[Listed records Boundary: Start]

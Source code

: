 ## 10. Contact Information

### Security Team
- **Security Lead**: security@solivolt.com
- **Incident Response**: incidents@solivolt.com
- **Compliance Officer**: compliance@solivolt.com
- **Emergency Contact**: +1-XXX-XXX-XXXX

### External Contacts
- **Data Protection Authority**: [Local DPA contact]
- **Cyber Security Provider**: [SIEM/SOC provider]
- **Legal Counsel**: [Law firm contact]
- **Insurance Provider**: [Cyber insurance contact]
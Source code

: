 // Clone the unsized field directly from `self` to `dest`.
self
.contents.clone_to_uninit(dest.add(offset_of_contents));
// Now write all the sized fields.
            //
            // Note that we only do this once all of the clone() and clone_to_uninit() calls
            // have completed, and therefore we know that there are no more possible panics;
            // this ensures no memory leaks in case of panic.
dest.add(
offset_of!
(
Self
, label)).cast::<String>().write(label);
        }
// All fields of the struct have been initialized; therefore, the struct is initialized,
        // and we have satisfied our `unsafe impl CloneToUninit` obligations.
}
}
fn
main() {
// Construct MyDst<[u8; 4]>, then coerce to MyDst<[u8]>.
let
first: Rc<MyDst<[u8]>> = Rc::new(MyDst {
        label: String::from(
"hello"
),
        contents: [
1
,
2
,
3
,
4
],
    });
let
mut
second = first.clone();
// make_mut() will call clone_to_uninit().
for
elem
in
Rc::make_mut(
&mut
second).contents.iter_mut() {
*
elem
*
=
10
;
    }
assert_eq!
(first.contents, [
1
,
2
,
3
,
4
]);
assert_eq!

[Listed records Boundary: End]

Exercise instructions. Show every line above in which the word "that" is found.

Task response.
            // Note that we only do this once all of the clone() and clone_to_uninit() calls
            // have completed, and therefore we know that there are no more possible panics;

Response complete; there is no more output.